Who and what is Heft Clothing? I started Heft in late 2011 as a side project to my day job at Urban Industry. Pretty much all of us here have our own little side thing on the go. Heft is inspired by everything from punk music to the cartoons and movies I grew up with, as well as mixing things with ever-present streetwear trends like camo and bold graphics.

How have you found starting/ managing everything so far? Is it something you’d recommend doing? I’m blessed in that my job isn’t a million miles removed from what I’m trying to do with Heft. While I want the two to exist on their own terms, there have been definite benefits such as having the guys at work to bounce ideas off – as well as being able to post orders through the UI postal system. Time-wise it’s always going to be a struggle to juggle everything with a full-time job, but I’d much rather treat Heft as a side project rather than my main source of income.

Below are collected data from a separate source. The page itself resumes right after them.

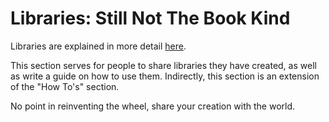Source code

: Libraries&#58; Still Not The Book Kind
======================================

Libraries are explained in more detail [here](../../advanced/libraries.md).

This section serves for people to share libraries they have created, as well as write a guide on how to use them. Indirectly, this section is an extension of the "How To's" section. 

No point in reinventing the wheel, share your creation with the world.
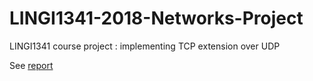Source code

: # LINGI1341-2018-Networks-Project
LINGI1341 course project : implementing TCP extension over UDP

See [report](LINGI1341-Rapport_Projet_TRTP.pdf)
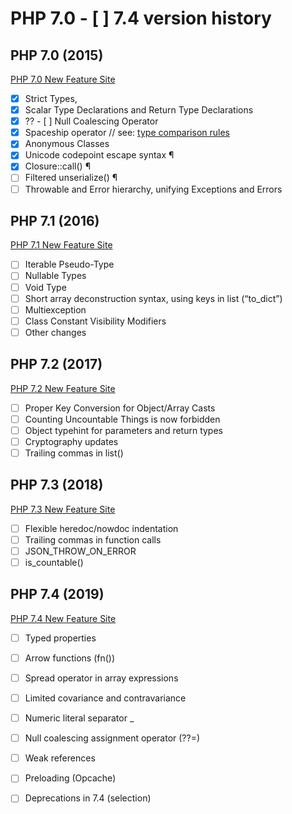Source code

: # PHP 7.0 - [ ] 7.4 version history


 ## PHP 7.0 (2015)

[PHP 7.0 New Feature Site](https://www.php.net/manual/en/migration70.new-features.php)

 - [x] Strict Types, 
 - [x] Scalar Type Declarations and Return Type Declarations
 - [x] ?? - [ ] Null Coalescing Operator
 - [x] Spaceship operator // see: [type comparison rules](https://www.php.net/manual/en/types.comparisons.php)
 - [x] Anonymous Classes
 - [x] Unicode codepoint escape syntax ¶
 - [x] Closure::call() ¶
 - [ ] Filtered unserialize() ¶
 - [ ] Throwable and Error hierarchy, unifying Exceptions and Errors

 ## PHP 7.1 (2016)

[PHP 7.1 New Feature Site](https://www.php.net/manual/en/migration71.new-features.php)

 - [ ] Iterable Pseudo-Type
 - [ ] Nullable Types
 - [ ] Void Type
 - [ ] Short array deconstruction syntax, using keys in list (“to_dict”)
 - [ ] Multiexception
 - [ ] Class Constant Visibility Modifiers
 - [ ] Other changes

 ## PHP 7.2 (2017)

[PHP 7.2 New Feature Site](https://www.php.net/manual/en/migration72.new-features.php)

 - [ ] Proper Key Conversion for Object/Array Casts
 - [ ] Counting Uncountable Things is now forbidden
 - [ ] Object typehint for parameters and return types
 - [ ] Cryptography updates
 - [ ] Trailing commas in list()

 ## PHP 7.3 (2018)

[PHP 7.3 New Feature Site](https://www.php.net/manual/en/migration73.new-features.php)

 - [ ] Flexible heredoc/nowdoc indentation
 - [ ] Trailing commas in function calls
 - [ ] JSON_THROW_ON_ERROR
 - [ ] is_countable()

 ## PHP 7.4 (2019)

[PHP 7.4 New Feature Site](https://www.php.net/manual/en/migration74.new-features.php)

 - [ ] Typed properties
 - [ ] Arrow functions (fn())
 - [ ] Spread operator in array expressions
 - [ ] Limited covariance and contravariance
 - [ ] Numeric literal separator _
 - [ ] Null coalescing assignment operator (??=)
 - [ ] Weak references
 - [ ] Preloading (Opcache)
 - [ ] Deprecations in 7.4 (selection)

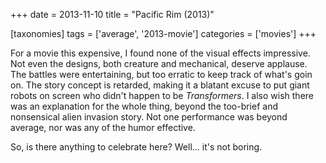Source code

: +++
date = 2013-11-10
title = "Pacific Rim (2013)"

[taxonomies]
tags = ['average', '2013-movie']
categories = ['movies']
+++

For a movie this expensive, I found none of the visual effects
impressive. Not even the designs, both creature and mechanical, deserve
applause. The battles were entertaining, but too erratic to keep track
of what\'s goin on. The story concept is retarded, making it a blatant
excuse to put giant robots on screen who didn\'t happen to be
*Transformers*. I also wish there was an explanation for the whole
thing, beyond the too-brief and nonsensical alien invasion story. Not
one performance was beyond average, nor was any of the humor effective.

So, is there anything to celebrate here? Well\... it\'s not boring.
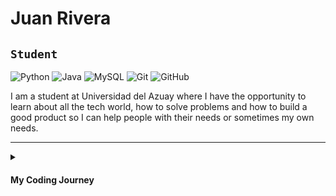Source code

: # Juan Rivera
**`Student`**
---
![Python](https://img.shields.io/badge/python-3670A0?style=for-the-badge&logo=python&logoColor=ffdd54)
![Java](https://img.shields.io/badge/java-%23ED8B00.svg?style=for-the-badge&logo=openjdk&logoColor=white)
![MySQL](https://img.shields.io/badge/mysql-%2300f.svg?style=for-the-badge&logo=mysql&logoColor=white)
![Git](https://img.shields.io/badge/git-%23F05033.svg?style=for-the-badge&logo=git&logoColor=white)
![GitHub](https://img.shields.io/badge/github-%23121011.svg?style=for-the-badge&logo=github&logoColor=white)

I am a student at Universidad del Azuay where I have the opportunity to learn about all the tech world, how to solve problems and how to build a good product so I can help people with their needs or sometimes my own needs.

---

<details>
 <summary><h4>My Coding Journey</h4></summary>
 I've always been deeply passionate about technology since I was a kid, I started on my first year of college in 2022 when I got into CS at Universidad del Azuay, that's where I made my first program, a hello world program on C++, the next semesters my college started teaching us Java, that's when I started to deep dive into programming and how can I create tools that actually help me on a daily basis, after that on college course a teacher started talking about Python, I heard about it but never stuck with it, after that I started to built projects I truly believed and really enjoyed.
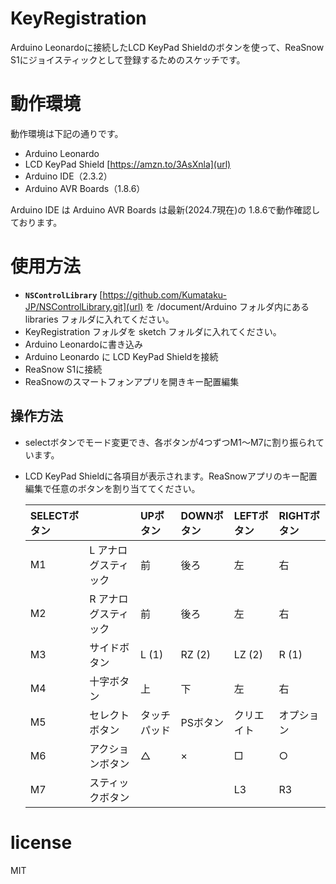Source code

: # KeyRegistration
Arduino Leonardoに接続したLCD KeyPad Shieldのボタンを使って、ReaSnow S1にジョイスティックとして登録するためのスケッチです。

# 動作環境
動作環境は下記の通りです。
- Arduino Leonardo
- LCD KeyPad Shield	[https://amzn.to/3AsXnla](url)
- Arduino IDE（2.3.2）
- Arduino AVR Boards（1.8.6）

Arduino IDE は Arduino AVR Boards は最新(2024.7現在)の 1.8.6で動作確認しております。

# 使用方法
- **`NSControlLibrary`** [https://github.com/Kumataku-JP/NSControlLibrary.git](url) を /document/Arduino フォルダ内にある libraries フォルダに入れてください。
- KeyRegistration フォルダを sketch フォルダに入れてください。
- Arduino Leonardoに書き込み
- Arduino Leonardo に LCD KeyPad Shieldを接続
- ReaSnow S1に接続
- ReaSnowのスマートフォンアプリを開きキー配置編集

## 操作方法
- selectボタンでモード変更でき、各ボタンが4つずつM1〜M7に割り振られています。
- LCD KeyPad Shieldに各項目が表示されます。ReaSnowアプリのキー配置編集で任意のボタンを割り当ててください。

	| SELECTボタン|   				| UPボタン  | DOWNボタン  | LEFTボタン  | RIGHTボタン  |
	|:-----------|:----------|:----------|:----------|:----------|:----------|
	|M1			 | L アナログスティック    | 前    | 後ろ    | 左    | 右    |
	|M2 			 | R アナログスティック    | 前    | 後ろ    | 左    | 右    |
	|M3			 | サイドボタン			    | L (1) | RZ (2) | LZ (2) | R (1)    |
	|M4			 | 十字ボタン    		| 上    | 下    | 左    | 右    |
	|M5			 | セレクトボタン    | タッチパッド | PSボタン | クリエイト  | オプション  |
	|M6			 | アクションボタン    | △    | ×    | □    | ○    |
	|M7			 | スティックボタン    |     |     | L3    | R3    |

# license 
MIT
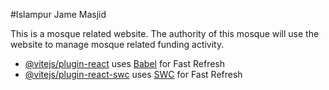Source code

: #Islampur Jame Masjid

This is a mosque related website. The authority of this mosque will use the website to manage mosque related funding activity.


- [@vitejs/plugin-react]([https://github.com/vitejs/vite-plugin-react/blob/main/packages/plugin-react/README.md](https://islampur-jame-masjid.netlify.app)) uses [Babel](https://babeljs.io/) for Fast Refresh
- [@vitejs/plugin-react-swc](https://github.com/vitejs/vite-plugin-react-swc) uses [SWC](https://swc.rs/) for Fast Refresh
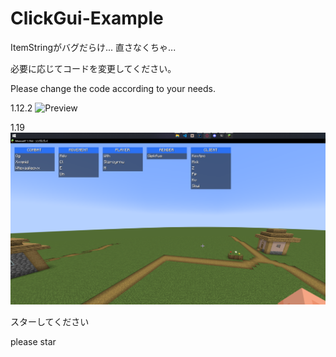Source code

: # ClickGui-Example

ItemStringがバグだらけ...
直さなくちゃ...

必要に応じてコードを変更してください。

Please change the code according to your needs.

1.12.2
![Preview](screenshot.png)

1.19
![Preview](image.png)

スターしてください

please star

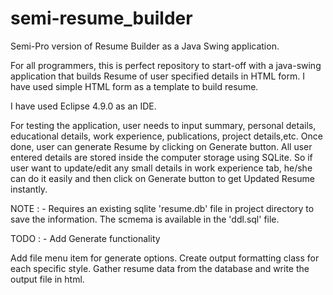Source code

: # semi-resume_builder
Semi-Pro version of Resume Builder as a Java Swing application.

For all programmers, this is perfect repository to start-off with a java-swing application that builds Resume of user specified details in HTML form. I have used simple HTML form as a template to build resume.

I have used Eclipse 4.9.0 as an IDE.

For testing the application, user needs to input summary, personal details, educational details, work experience, publications, project details,etc. Once done, user can generate Resume by clicking on Generate button. All user entered details are stored inside the computer storage using SQLite. So if user want to update/edit any small details in work experience tab, he/she can do it easily and then click on Generate button to get Updated Resume instantly.

NOTE : - Requires an existing sqlite 'resume.db' file in project directory to save the information. The scmema is available in          the 'ddl.sql' file.

TODO : - Add Generate functionality

Add file menu item for generate options.
Create output formatting class for each specific style.
Gather resume data from the database and write the output file in html.
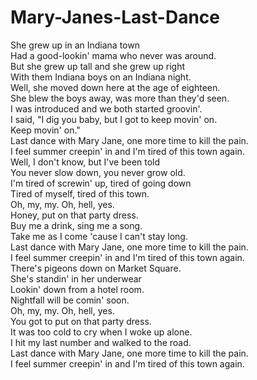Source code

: # Mary-Janes-Last-Dance

She grew up in an Indiana town  
Had a good-lookin' mama who never was around.  
But she grew up tall and she grew up right  
With them Indiana boys on an Indiana night.  
Well, she moved down here at the age of eighteen.  
She blew the boys away, was more than they'd seen.  
I was introduced and we both started groovin'.  
I said, "I dig you baby, but I got to keep movin' on.  
Keep movin' on."  
Last dance with Mary Jane, one more time to kill the pain.  
I feel summer creepin' in and I'm tired of this town again.  
Well, I don't know, but I've been told  
You never slow down, you never grow old.  
I'm tired of screwin' up, tired of going down  
Tired of myself, tired of this town.  
Oh, my, my. Oh, hell, yes.  
Honey, put on that party dress.  
Buy me a drink, sing me a song.  
Take me as I come 'cause I can't stay long.  
Last dance with Mary Jane, one more time to kill the pain.  
I feel summer creepin' in and I'm tired of this town again.  
There's pigeons down on Market Square.  
She's standin' in her underwear  
Lookin' down from a hotel room.  
Nightfall will be comin' soon.  
Oh, my, my. Oh, hell, yes.  
You got to put on that party dress.  
It was too cold to cry when I woke up alone.  
I hit my last number and walked to the road.  
Last dance with Mary Jane, one more time to kill the pain.  
I feel summer creepin' in and I'm tired of this town again.

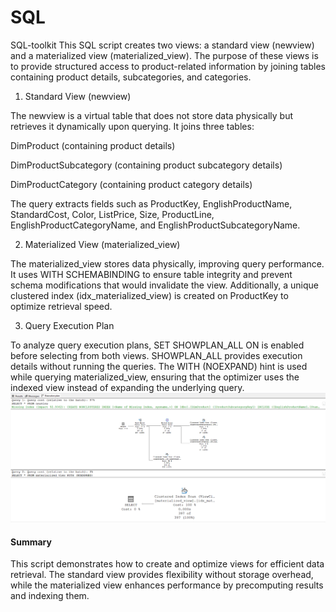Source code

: # SQL
SQL-toolkit
This SQL script creates two views: a standard view (newview) and a materialized view (materialized_view). The purpose of these views is to provide structured access to product-related information by joining tables containing product details, subcategories, and categories.

1. Standard View (newview)

The newview is a virtual table that does not store data physically but retrieves it dynamically upon querying. It joins three tables:

DimProduct (containing product details)

DimProductSubcategory (containing product subcategory details)

DimProductCategory (containing product category details)

The query extracts fields such as ProductKey, EnglishProductName, StandardCost, Color, ListPrice, Size, ProductLine, EnglishProductCategoryName, and EnglishProductSubcategoryName.

2. Materialized View (materialized_view)

The materialized_view stores data physically, improving query performance. It uses WITH SCHEMABINDING to ensure table integrity and prevent schema modifications that would invalidate the view. Additionally, a unique clustered index (idx_materialized_view) is created on ProductKey to optimize retrieval speed.

3. Query Execution Plan

To analyze query execution plans, SET SHOWPLAN_ALL ON is enabled before selecting from both views. SHOWPLAN_ALL provides execution details without running the queries. The WITH (NOEXPAND) hint is used while querying materialized_view, ensuring that the optimizer uses the indexed view instead of expanding the underlying query.
![Local Image](image.png)
#### Summary

This script demonstrates how to create and optimize views for efficient data retrieval. The standard view provides flexibility without storage overhead, while the materialized view enhances performance by precomputing results and indexing them.
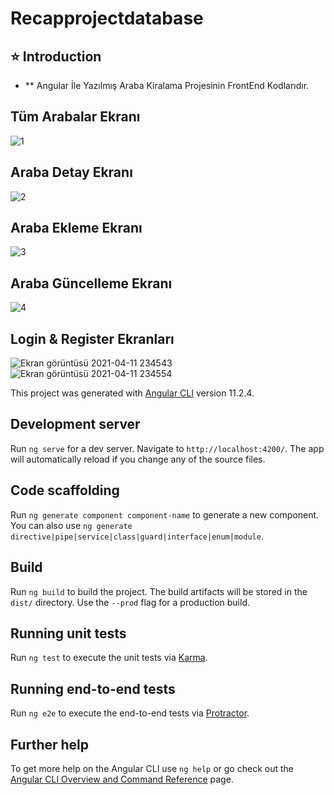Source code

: # Recapprojectdatabase

## ⭐ Introduction 
- ** Angular İle Yazılmış Araba Kiralama Projesinin FrontEnd Kodlarıdır.

## Tüm Arabalar Ekranı
![1](https://user-images.githubusercontent.com/70206176/115161960-4572ca00-a0a9-11eb-9794-ad7a10d3dd60.jpg)

## Araba Detay Ekranı
![2](https://user-images.githubusercontent.com/70206176/115161996-7a7f1c80-a0a9-11eb-8682-72503c0641d1.jpg)

## Araba Ekleme Ekranı
![3](https://user-images.githubusercontent.com/70206176/115161980-61766b80-a0a9-11eb-98a4-6879572afcee.jpg)

## Araba Güncelleme Ekranı
![4](https://user-images.githubusercontent.com/70206176/115162041-c16d1200-a0a9-11eb-8047-ae04174a4fa8.jpg)


## Login & Register Ekranları
![Ekran görüntüsü 2021-04-11 234543](https://user-images.githubusercontent.com/70206176/115162027-b1edc900-a0a9-11eb-93d3-0ba707111208.jpg)
![Ekran görüntüsü 2021-04-11 234554](https://user-images.githubusercontent.com/70206176/115162030-b4e8b980-a0a9-11eb-91e9-1d5be90d71a9.jpg)


This project was generated with [Angular CLI](https://github.com/angular/angular-cli) version 11.2.4.

## Development server

Run `ng serve` for a dev server. Navigate to `http://localhost:4200/`. The app will automatically reload if you change any of the source files.

## Code scaffolding

Run `ng generate component component-name` to generate a new component. You can also use `ng generate directive|pipe|service|class|guard|interface|enum|module`.

## Build

Run `ng build` to build the project. The build artifacts will be stored in the `dist/` directory. Use the `--prod` flag for a production build.

## Running unit tests

Run `ng test` to execute the unit tests via [Karma](https://karma-runner.github.io).

## Running end-to-end tests

Run `ng e2e` to execute the end-to-end tests via [Protractor](http://www.protractortest.org/).

## Further help

To get more help on the Angular CLI use `ng help` or go check out the [Angular CLI Overview and Command Reference](https://angular.io/cli) page.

Your main selling point at the moment is your awesome pocket tees. Is this going to define the label or have you got plans to extend the product line in the future? I think it’s fair to say we’re seeing an awful amount of pocket tees on the market at the moment, both in the UK and from abroad. It was fun to source cool fabrics and then pair them up with the right coloured tees and badges but I don’t want this to become something that defines what I do. I want to keep things simple and clean with Heft. I’m not a graphic designer so I wanted the initial drop to have that DIY look and feel to it. It’s something I’m keen to keep in future releases.

What does or will distinguish Heft from the rest of the British streetwear being dropped these days? Honesty, simplicity and a sense of humour.

What’s your take on the independent clothing scene in the UK at the moment? I see it from both sides, both as another UK brand but also as a retailer. Make no mistake about it, there is a lot of stuff out there – some really good, some not so good. I think there’s room for everybody and I’d never knock anyone for putting their heart into something. Some trends and looks have become a bit stale, but it’s the self-appointed scene heads that vex me a little bit.

I’ve said that Heft is inspired by the DIY music scene I was involved in, and the parallels exist between this and the UK streetwear scene for me are pretty funny. This constant striving to be seen as the most-knowledge or well-versed on a particular subject, backed up with the usual internet tough-guy persona. We have a joke here round the UI office that streetwear is like a stick you beat your friends down with – ‘I KNOW MORE THAN YOU ABOUT UPCOMING JORDAN RELEASES’…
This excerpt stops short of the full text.